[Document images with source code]
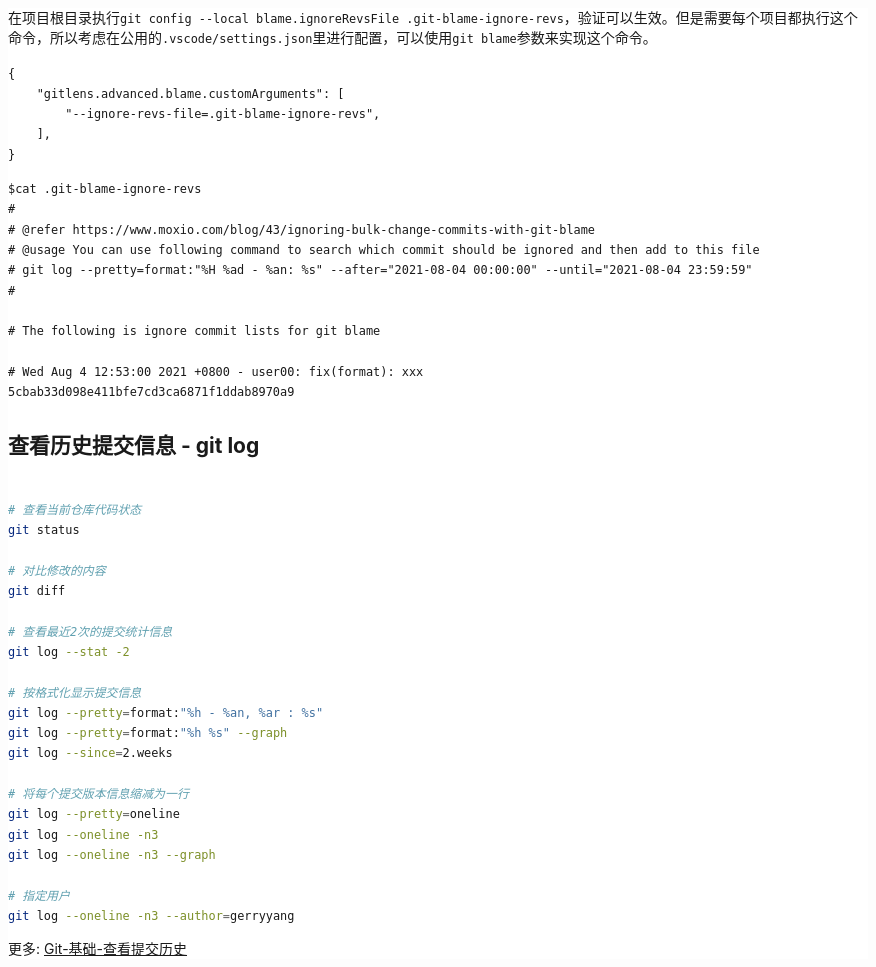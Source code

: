 在项目根目录执行`git config --local blame.ignoreRevsFile .git-blame-ignore-revs`，验证可以生效。但是需要每个项目都执行这个命令，所以考虑在公用的`.vscode/settings.json`里进行配置，可以使用`git blame`参数来实现这个命令。

```
{
    "gitlens.advanced.blame.customArguments": [
        "--ignore-revs-file=.git-blame-ignore-revs",
    ],
}
```

```
$cat .git-blame-ignore-revs
#
# @refer https://www.moxio.com/blog/43/ignoring-bulk-change-commits-with-git-blame
# @usage You can use following command to search which commit should be ignored and then add to this file
# git log --pretty=format:"%H %ad - %an: %s" --after="2021-08-04 00:00:00" --until="2021-08-04 23:59:59"
#

# The following is ignore commit lists for git blame

# Wed Aug 4 12:53:00 2021 +0800 - user00: fix(format): xxx
5cbab33d098e411bfe7cd3ca6871f1ddab8970a9
```

## 查看历史提交信息 - git log

``` bash

# 查看当前仓库代码状态
git status

# 对比修改的内容
git diff

# 查看最近2次的提交统计信息
git log --stat -2

# 按格式化显示提交信息
git log --pretty=format:"%h - %an, %ar : %s"
git log --pretty=format:"%h %s" --graph
git log --since=2.weeks

# 将每个提交版本信息缩减为一行
git log --pretty=oneline
git log --oneline -n3
git log --oneline -n3 --graph

# 指定用户
git log --oneline -n3 --author=gerryyang
```
更多: [Git-基础-查看提交历史]


[Git]: https://zh.wikipedia.org/wiki/Git
[Git的设计思想]: https://git-scm.com/book/en/v2/Getting-Started-Git-Basics
[Merkel Tree]: https://en.wikipedia.org/wiki/Merkle_tree
[Git下载地址]: http://git-scm.com/downloads
[Customizing-Git-Git-Configuration]: https://git-scm.com/book/en/v2/Customizing-Git-Git-Configuration#_git_config
[Git撤销&回滚操作]: https://blog.csdn.net/ligang2585116/article/details/71094887
[Git-基础-查看提交历史]: https://git-scm.com/book/zh/v1/Git-基础-查看提交历史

> [WORK TO COMPLETE] Your copy should match the records above exactly, apart from the pictures, which stay out.

> [ANSWER BOX]
Source code

: 在项目根目录执行`git config --local blame.ignoreRevsFile .git-blame-ignore-revs`，验证可以生效。但是需要每个项目都执行这个命令，所以考虑在公用的`.vscode/settings.json`里进行配置，可以使用`git blame`参数来实现这个命令。

```
{
    "gitlens.advanced.blame.customArguments": [
        "--ignore-revs-file=.git-blame-ignore-revs",
    ],
}
```

```
$cat .git-blame-ignore-revs
#
# @refer https://www.moxio.com/blog/43/ignoring-bulk-change-commits-with-git-blame
# @usage You can use following command to search which commit should be ignored and then add to this file
# git log --pretty=format:"%H %ad - %an: %s" --after="2021-08-04 00:00:00" --until="2021-08-04 23:59:59"
#

# The following is ignore commit lists for git blame

# Wed Aug 4 12:53:00 2021 +0800 - user00: fix(format): xxx
5cbab33d098e411bfe7cd3ca6871f1ddab8970a9
```

## 查看历史提交信息 - git log

``` bash

# 查看当前仓库代码状态
git status

# 对比修改的内容
git diff

# 查看最近2次的提交统计信息
git log --stat -2

# 按格式化显示提交信息
git log --pretty=format:"%h - %an, %ar : %s"
git log --pretty=format:"%h %s" --graph
git log --since=2.weeks

# 将每个提交版本信息缩减为一行
git log --pretty=oneline
git log --oneline -n3
git log --oneline -n3 --graph

# 指定用户
git log --oneline -n3 --author=gerryyang
```
更多: [Git-基础-查看提交历史]


[Git]: https://zh.wikipedia.org/wiki/Git
[Git的设计思想]: https://git-scm.com/book/en/v2/Getting-Started-Git-Basics
[Merkel Tree]: https://en.wikipedia.org/wiki/Merkle_tree
[Git下载地址]: http://git-scm.com/downloads
[Customizing-Git-Git-Configuration]: https://git-scm.com/book/en/v2/Customizing-Git-Git-Configuration#_git_config
[Git撤销&回滚操作]: https://blog.csdn.net/ligang2585116/article/details/71094887
[Git-基础-查看提交历史]: https://git-scm.com/book/zh/v1/Git-基础-查看提交历史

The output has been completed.